### [What is being asked]
Every line below containing the word "token" should be found and copied.

Material provided Block Start

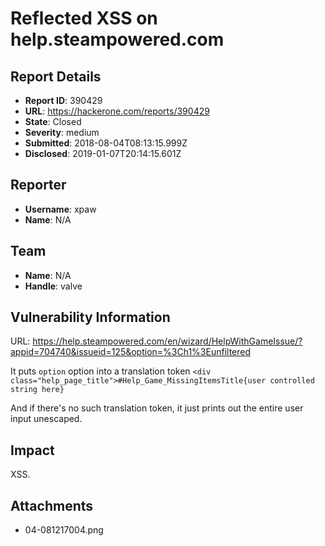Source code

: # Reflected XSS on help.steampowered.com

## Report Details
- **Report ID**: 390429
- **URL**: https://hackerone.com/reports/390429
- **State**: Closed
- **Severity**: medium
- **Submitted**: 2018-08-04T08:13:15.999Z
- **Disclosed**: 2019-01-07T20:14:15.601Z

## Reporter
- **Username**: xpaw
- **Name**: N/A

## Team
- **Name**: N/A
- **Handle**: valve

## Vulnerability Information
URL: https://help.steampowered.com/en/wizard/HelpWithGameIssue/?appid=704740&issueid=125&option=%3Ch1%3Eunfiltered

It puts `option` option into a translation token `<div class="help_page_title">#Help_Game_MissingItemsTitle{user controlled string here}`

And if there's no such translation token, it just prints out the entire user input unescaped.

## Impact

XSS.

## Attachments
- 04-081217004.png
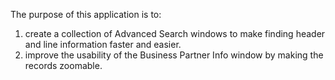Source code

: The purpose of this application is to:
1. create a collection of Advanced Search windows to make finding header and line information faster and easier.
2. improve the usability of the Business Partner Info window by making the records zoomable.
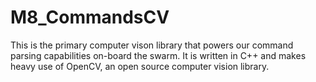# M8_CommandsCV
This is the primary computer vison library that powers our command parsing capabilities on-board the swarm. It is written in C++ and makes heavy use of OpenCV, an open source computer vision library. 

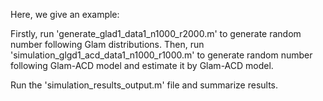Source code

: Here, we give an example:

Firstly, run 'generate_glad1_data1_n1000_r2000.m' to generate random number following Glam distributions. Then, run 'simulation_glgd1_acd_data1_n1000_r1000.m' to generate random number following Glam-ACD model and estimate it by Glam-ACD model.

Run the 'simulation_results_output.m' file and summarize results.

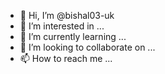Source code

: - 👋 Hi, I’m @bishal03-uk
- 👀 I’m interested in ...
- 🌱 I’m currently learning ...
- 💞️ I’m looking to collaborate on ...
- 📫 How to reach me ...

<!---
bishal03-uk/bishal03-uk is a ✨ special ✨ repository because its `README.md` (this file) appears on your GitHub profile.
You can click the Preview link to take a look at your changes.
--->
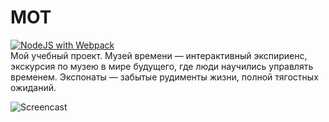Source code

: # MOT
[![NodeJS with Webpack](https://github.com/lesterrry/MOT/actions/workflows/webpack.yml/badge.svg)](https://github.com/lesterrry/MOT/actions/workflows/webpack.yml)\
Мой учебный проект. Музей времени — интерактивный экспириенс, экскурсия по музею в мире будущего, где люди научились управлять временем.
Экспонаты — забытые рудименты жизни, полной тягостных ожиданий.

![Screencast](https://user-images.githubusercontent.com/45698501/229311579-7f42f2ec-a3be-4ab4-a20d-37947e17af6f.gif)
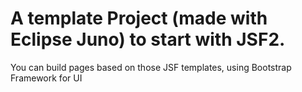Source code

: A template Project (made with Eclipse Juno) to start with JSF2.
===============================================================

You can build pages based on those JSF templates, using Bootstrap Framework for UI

Material provided Block End

### [Task output]
It puts `option` option into a translation token `<div class="help_page_title">#Help_Game_MissingItemsTitle{user controlled string here}`
And if there's no such translation token, it just prints out the entire user input unescaped.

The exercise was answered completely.